Analizzare per crescere nel modo più equilibrato ed efficace: è l’approccio di Enrico Bracalente, amministratore unico di Bag, che con il brand Nero Giardini porta la tradizione calzaturiera marchigiana in giro per l’Italia e, con le ultime attività di internazionalizzazione in chiave retail, per l’Europa. «Attraverso il nostro sistema informatico riusciamo a monitorare le vendite e a pianificare il 60-65% della collezione nei negozi, oltre a organizzare quasi in tempo reale, con una settimana d’anticipo, per intenderci, la confezione di scarpe che hanno riscosso particolare successo. A patto di avere le materie prime in magazzino, naturalmente». Ed è grazie all’utilizzo dei dati che Bracalente è riuscito a ottimizzare i costi di produzione, logistica e distribuzione, contenendo le spese ed evitando di delocalizzare. «Il nostro obiettivo è riuscire a controllare direttamente oltre il 50% dei punti vendita. È questa l’unica via per raggiungere il massimo dell’efficienza. Ecco perché investiremo 15 milioni di euro nell’apertura di nuovi negozi in Italia, Germania e Austria».
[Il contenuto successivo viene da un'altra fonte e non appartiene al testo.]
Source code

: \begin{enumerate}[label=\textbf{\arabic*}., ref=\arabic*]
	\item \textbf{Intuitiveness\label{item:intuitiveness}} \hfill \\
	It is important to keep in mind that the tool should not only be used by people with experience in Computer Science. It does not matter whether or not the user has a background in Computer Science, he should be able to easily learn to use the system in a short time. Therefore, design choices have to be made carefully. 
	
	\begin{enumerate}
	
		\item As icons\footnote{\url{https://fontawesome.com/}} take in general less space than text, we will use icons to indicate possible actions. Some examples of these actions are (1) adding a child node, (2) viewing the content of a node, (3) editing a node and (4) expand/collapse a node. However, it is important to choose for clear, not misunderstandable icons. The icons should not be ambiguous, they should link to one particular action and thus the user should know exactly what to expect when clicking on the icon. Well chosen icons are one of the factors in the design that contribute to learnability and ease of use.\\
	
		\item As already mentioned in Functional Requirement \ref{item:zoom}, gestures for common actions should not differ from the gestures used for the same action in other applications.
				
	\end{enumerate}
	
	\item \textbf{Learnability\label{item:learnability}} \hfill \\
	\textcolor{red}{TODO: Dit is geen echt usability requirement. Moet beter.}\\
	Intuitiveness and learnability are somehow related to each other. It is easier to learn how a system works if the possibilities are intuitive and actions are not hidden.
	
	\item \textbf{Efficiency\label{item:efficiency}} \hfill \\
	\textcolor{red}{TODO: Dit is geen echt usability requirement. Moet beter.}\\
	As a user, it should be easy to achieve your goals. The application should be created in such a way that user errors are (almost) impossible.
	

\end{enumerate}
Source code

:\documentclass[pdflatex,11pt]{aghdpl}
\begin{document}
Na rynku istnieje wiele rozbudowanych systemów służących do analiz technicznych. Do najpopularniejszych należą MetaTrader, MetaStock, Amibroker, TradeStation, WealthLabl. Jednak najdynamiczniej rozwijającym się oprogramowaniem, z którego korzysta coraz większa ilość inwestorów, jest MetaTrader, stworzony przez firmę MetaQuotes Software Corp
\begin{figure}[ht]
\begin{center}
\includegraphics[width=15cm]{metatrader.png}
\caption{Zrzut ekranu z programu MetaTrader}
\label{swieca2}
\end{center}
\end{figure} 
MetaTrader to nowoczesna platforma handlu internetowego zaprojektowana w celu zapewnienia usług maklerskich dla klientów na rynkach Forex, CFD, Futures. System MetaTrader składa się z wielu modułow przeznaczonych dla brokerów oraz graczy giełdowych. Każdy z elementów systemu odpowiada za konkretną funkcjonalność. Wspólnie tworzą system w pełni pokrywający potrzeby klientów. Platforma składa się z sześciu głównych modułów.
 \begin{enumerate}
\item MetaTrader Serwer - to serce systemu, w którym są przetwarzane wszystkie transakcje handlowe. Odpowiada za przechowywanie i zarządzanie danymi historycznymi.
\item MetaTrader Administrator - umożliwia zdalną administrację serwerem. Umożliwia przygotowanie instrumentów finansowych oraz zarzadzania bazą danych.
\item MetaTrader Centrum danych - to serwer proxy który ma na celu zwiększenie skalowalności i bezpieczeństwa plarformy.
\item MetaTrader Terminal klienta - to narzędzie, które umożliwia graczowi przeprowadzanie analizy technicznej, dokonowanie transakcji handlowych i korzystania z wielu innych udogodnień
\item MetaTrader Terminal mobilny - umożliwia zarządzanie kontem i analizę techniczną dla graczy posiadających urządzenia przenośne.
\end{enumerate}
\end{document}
Del panel faceva parte anche Giacomo Lorusso, senior sales manager di Sas, e Dario Regazzoni, senior presales manager di Emc Italia, società partner di Sas che ne distribuisce e implementa servizi e prodotti. È stato lui a sottolineare il modo in cui anche la Pmi sta cominciando ad apprezzare il valore degli analytics. Citando il caso di un imprenditore del manifatturiero che da poco ha adottato le soluzioni di Sas, Regazzoni ha raccontato come il nuovo tipo di interfaccia di questi strumenti permetta una vera e propria navigazione (in tutto simile a quella del Web), un processo interattivo attraverso i flussi di informazione. «Il mio cliente ora riesce a compiere in pochi minuti analisi che prima gli portavano via ore, e questo gli apre scenari, suggestioni, ipotesi che può aggiornare e modificare in tempo reale, aggiungendo o eliminando una semplice variabile». In effetti è questo il cuore del tema degli Analytics applicati al tessuto produttivo italiano, che di piccole e piccolissime aziende si compone: la possibilità di arricchire e valorizzare l’intuizione, l’iniziativa e le scelte dell’imprenditore rafforzandole (o, nel caso, confutandole, fornendo scenari alternativi).Ed è su questo che si è spesa Marina Salamon, presidente di Altana e membro dei consigli di amministrazione di una moltitudine di società inserite nei più diversi contesti economici, a partire da Doxa, che proprio sui dati e sulla loro analisi ha costruito nei decenni la propria reputazione. «È fondamentale lavorare sui Big data proprio per mettere in discussione le ipotesi. E non è più possibile la dicotomia dell’imprenditore che agisce basandosi sulle sensazioni di pancia e del manager che lavora a partire dai risultati forniti dalle analisi. Le istanze vanno integrate, fermo restando che dare troppo ascolto alla pancia può portare alla distruzione dell’azienda. È stato da sempre il problema delle imprese italiane, essenzialmente focalizzate sul prodotto e poco sul marketing, sulla distribuzione e sul Crm. Ma il mondo sta cambiando, si sta ribaltando, e solo chi di noi riuscirà a cogliere queste opportunità ha di fronte a sé un grande futuro».